Zhu, collaborators win pilot grant to study endometrial cancer

Quing Zhu will work to develop a noninvasive, high-resolution method for imaging endometrial cancer

Beth Miller 
Quing Zhu

Endometrial cancer is the most common cancer of the female reproductive system in the U.S., affecting 65,000 women each year. However, there are no noninvasive screening tests to detect the disease early.

Quing Zhu, the Edwin H. Murty Professor of Engineering in the McKelvey School of Engineering, along with Lindsay Kuroki, MD, associate professor of obstetrics & gynecology, and Ian Hagemann, MD, PhD, professor of pathology & immunology, both at the School of Medicine, have received a one-year, $62,526 grant from the Route 66 Endometrial Cancer SPORE Developmental Research Program (DRP), funded by the National Cancer Institute. The funding will allow them to develop a noninvasive imaging system that provides an assessment of patients who may be at risk for endometrial cancer. Zhu will also work with doctoral students Taylor Nie and Sanskar Thakur on the pilot project.

Zhu and her collaborators will use optical coherence tomography, a noninvasive, high-resolution imaging technique that can take images up to 3 millimeters deep. The resolution is considered an “optical biopsy.” They have already been successful in using optical coherence tomography (OCT) and machine learning to develop a colorectal cancer imaging tool.

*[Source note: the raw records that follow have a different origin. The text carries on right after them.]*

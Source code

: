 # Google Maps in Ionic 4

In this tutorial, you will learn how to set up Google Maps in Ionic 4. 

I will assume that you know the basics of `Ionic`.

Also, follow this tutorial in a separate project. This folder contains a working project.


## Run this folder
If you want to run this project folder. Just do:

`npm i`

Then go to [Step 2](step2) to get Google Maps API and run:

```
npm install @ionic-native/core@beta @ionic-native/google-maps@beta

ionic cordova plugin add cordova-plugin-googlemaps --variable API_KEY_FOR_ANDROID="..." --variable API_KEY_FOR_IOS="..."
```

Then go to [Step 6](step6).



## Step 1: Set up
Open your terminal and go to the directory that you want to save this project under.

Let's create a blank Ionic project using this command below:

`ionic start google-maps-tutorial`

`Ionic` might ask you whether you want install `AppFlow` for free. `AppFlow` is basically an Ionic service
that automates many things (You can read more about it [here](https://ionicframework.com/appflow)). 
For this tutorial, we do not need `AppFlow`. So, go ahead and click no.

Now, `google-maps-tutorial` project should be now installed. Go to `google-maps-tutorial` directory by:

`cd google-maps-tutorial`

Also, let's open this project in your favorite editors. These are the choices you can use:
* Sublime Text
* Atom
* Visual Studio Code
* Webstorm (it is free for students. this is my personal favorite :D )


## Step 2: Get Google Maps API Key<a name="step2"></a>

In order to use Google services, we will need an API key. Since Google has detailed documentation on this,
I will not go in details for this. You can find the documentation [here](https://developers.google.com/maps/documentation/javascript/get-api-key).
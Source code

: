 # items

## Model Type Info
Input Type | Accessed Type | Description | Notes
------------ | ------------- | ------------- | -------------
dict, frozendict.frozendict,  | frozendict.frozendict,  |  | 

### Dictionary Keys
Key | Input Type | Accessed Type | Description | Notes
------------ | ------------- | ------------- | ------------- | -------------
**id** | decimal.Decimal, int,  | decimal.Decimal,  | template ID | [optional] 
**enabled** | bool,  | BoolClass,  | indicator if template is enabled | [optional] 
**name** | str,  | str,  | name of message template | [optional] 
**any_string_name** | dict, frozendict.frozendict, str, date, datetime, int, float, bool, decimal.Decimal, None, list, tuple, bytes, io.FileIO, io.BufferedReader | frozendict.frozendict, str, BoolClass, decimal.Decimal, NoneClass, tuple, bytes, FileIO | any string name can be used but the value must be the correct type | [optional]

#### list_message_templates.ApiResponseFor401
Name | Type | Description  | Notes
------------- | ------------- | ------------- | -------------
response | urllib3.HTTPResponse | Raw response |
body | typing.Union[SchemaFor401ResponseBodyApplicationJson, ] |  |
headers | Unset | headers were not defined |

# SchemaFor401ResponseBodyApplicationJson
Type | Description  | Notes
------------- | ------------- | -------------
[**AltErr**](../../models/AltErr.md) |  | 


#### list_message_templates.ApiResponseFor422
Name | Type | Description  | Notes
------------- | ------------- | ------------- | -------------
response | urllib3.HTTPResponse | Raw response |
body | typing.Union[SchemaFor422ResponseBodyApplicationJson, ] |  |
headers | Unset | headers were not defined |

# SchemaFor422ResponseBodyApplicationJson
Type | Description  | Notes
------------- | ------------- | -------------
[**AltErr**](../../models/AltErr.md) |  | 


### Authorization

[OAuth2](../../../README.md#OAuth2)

The team will use a miniature, fiber-optic optical coherence tomography catheter to take images of the endometrial lining in living patients with a normal endometrium, endometrial hyperplasia and early-stage endometrial cancer. They will use those images to develop and train an AI model to diagnose risk factors of endometrial hyperplasia and cancer that could inform diagnostic outcomes.